# [Task statement]
Find and copy the lines in the records beneath this task that contain the word "TreeEDA".

(Records from a data source)
__________________________________________________
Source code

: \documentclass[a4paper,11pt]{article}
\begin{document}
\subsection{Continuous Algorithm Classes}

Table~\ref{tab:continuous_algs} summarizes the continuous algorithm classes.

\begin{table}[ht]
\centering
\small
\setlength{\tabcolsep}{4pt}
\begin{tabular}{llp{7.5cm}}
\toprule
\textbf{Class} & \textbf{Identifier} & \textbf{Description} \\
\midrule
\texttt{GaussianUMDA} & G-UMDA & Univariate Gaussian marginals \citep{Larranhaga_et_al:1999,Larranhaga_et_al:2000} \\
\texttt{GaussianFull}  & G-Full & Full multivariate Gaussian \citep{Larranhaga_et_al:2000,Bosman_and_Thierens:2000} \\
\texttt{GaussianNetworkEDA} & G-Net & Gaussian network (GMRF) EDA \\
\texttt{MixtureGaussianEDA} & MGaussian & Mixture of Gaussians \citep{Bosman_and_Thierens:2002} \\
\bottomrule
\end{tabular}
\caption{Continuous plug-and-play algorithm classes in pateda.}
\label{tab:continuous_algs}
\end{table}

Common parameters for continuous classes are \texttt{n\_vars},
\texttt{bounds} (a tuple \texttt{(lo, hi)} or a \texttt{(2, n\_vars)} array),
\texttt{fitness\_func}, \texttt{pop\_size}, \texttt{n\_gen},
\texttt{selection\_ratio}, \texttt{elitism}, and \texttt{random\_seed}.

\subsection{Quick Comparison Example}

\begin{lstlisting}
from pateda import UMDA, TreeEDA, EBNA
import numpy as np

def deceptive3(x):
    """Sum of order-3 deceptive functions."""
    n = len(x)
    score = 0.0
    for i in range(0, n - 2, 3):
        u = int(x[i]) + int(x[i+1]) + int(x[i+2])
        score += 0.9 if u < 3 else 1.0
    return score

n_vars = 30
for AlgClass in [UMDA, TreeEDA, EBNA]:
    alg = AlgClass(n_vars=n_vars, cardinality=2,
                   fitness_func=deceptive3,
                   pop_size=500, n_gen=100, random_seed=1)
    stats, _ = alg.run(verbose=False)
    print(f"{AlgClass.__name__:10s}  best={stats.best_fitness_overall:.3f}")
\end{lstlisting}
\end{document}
__________________________________________________
# [Response area]
from pateda import UMDA, TreeEDA, EBNA
for AlgClass in [UMDA, TreeEDA, EBNA]:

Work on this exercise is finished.